Thursday, August 12, 2004

Who Am I?

This is a copy of a painting I have on the wall of my writing studio:  "John Deth" by Edward Burra.  The painting is an Hommage to the poet Conrad Aiken.  The painting has a different effect on me every time I look at it.  Today, it makes me think of the inner journey.  By this I mean both the author's and the characters' inner journey.  Ravi Ravindra writes:

     The struggle to know who I am, in truth and in spirit, is the spiritual quest.  The movement in myself from the mask to the face, from the personality to the person, from the performing actor to the ruler of the inner chamber, is the spiritual journey.  To live, work, and suffer on this shore in faithfulness to the whispers from the other shore is the spiritual life.  To keep the flame of spiritual yearning alive is to be radically open to the present and to refuse to settle for comforting religious dogma, philosophic certainties, and social sanctions.

     Who am I?  Out of fear and out of desire, I betray myself.

This is what I feel when the writing is going well--afraid, yet desirous of this fear.  The resulting tension between these two states of being gives you the cutting edge, helping you to tear through artiface and get to the truth, to say what the reader needs to know.  Ravindra warns that too often we cling to the herd for comfort.  Together we weave varied garments to cover our nakedness.  We guard the secret of our nothingness with anxious agility lest we should be discovered. 
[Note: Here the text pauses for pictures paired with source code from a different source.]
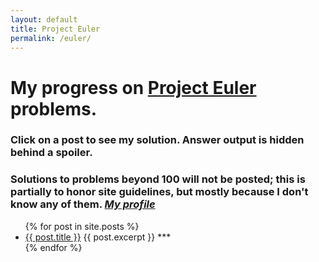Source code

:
 ```yaml
---
layout: default
title: Project Euler
permalink: /euler/
---
```

# My progress on [Project Euler](https://projecteuler.net/) problems.  
### Click on a post to see my solution. Answer output is hidden behind a spoiler.  
### Solutions to problems beyond 100 will not be posted; this is partially to honor site guidelines, but mostly because I don't know any of them. *[My profile](https://projecteuler.net/progress=AthenH)*

<ul>
  {% for post in site.posts %}
    <li>
      <a href="{{ post.url }}">{{ post.title }}</a>
      {{ post.excerpt }}
      ***
    </li>
  {% endfor %}
</ul>
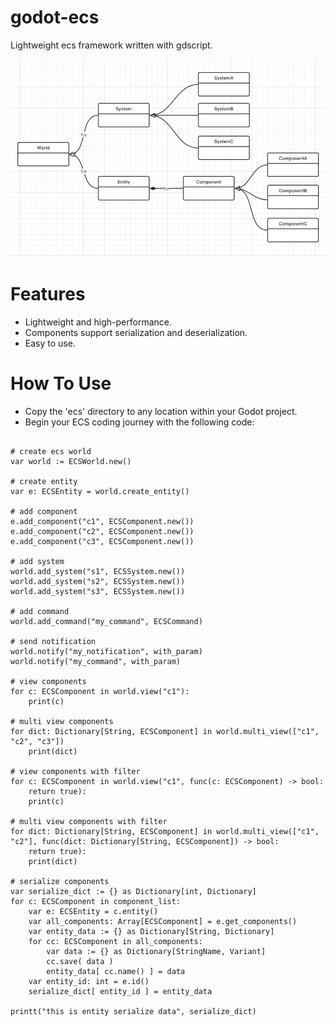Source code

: # godot-ecs
Lightweight ecs framework written with gdscript.

![](ecs.png)

# Features

- Lightweight and high-performance.
- Components support serialization and deserialization.
- Easy to use.

# How To Use

- Copy the 'ecs' directory to any location within your Godot project.
- Begin your ECS coding journey with the following code:

```gdscript

# create ecs world
var world := ECSWorld.new()

# create entity
var e: ECSEntity = world.create_entity()

# add component
e.add_component("c1", ECSComponent.new())
e.add_component("c2", ECSComponent.new())
e.add_component("c3", ECSComponent.new())

# add system
world.add_system("s1", ECSSystem.new())
world.add_system("s2", ECSSystem.new())
world.add_system("s3", ECSSystem.new())

# add command
world.add_command("my_command", ECSCommand)

# send notification
world.notify("my_notification", with_param)
world.notify("my_command", with_param)

# view components
for c: ECSComponent in world.view("c1"):
	print(c)

# multi view components
for dict: Dictionary[String, ECSComponent] in world.multi_view(["c1", "c2", "c3"])
	print(dict)

# view components with filter
for c: ECSComponent in world.view("c1", func(c: ECSComponent) -> bool:
	return true):
	print(c)

# multi view components with filter
for dict: Dictionary[String, ECSComponent] in world.multi_view(["c1", "c2"], func(dict: Dictionary[String, ECSComponent]) -> bool:
	return true):
	print(dict)
	
# serialize components
var serialize_dict := {} as Dictionary[int, Dictionary]
for c: ECSComponent in component_list:
	var e: ECSEntity = c.entity()
	var all_components: Array[ECSComponent] = e.get_components()
	var entity_data := {} as Dictionary[String, Dictionary]
	for cc: ECSComponent in all_components:
		var data := {} as Dictionary[StringName, Variant]
		cc.save( data )
		entity_data[ cc.name() ] = data
	var entity_id: int = e.id()
	serialize_dict[ entity_id ] = entity_data

printt("this is entity serialize data", serialize_dict)

```
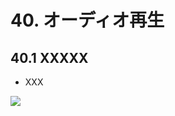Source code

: # 40. オーディオ再生

## 40.1 XXXXX
- XXX
	
![](https://raw.githubusercontent.com/Siv3D/siv3d.site.resource/main/2025/tutorial2/audio/1.png)

```cpp

```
I have seen a number of writers do this--write with "anxious agility," trying to impress, all the while hiding the inner darkness--yearnings, fears, longings--that would give the writing its significance.  I have written with "anxious agility," too. 

Who are the people in Burra's picture?  Who do they conceive themselves to be as they dance with death?  Who am I?  Ravindra writes. He says the answer does not ask for an enumeration of scientific facts:  it expresses a certain restlessness, groping, and exploration.  It is the beginning of a movement towards light, towards seeing things clearly, as a whole.  It is the refusal to remain ihe dark--fragmented and on the surface of myself.  It is a state of searching for meaning, comprehensiveness, and depth.  It is the desire to wake up. 

     It is, in essence, bringing your characters to epiphany.  But you have to take them into the darkness first.  Without sleep, there is no waking.  Without death, there can be no life.

Ravi Ravindra, Pilgrim Without Boundaries.   Morning Light Press, 2003.

 

 

1 comment:

Anonymous said...

:Who am I?  Out of fear and out of desire, I betray myself."

I had to stop reading and savor this...I'll be back later. I'll miss you when I am on vacation!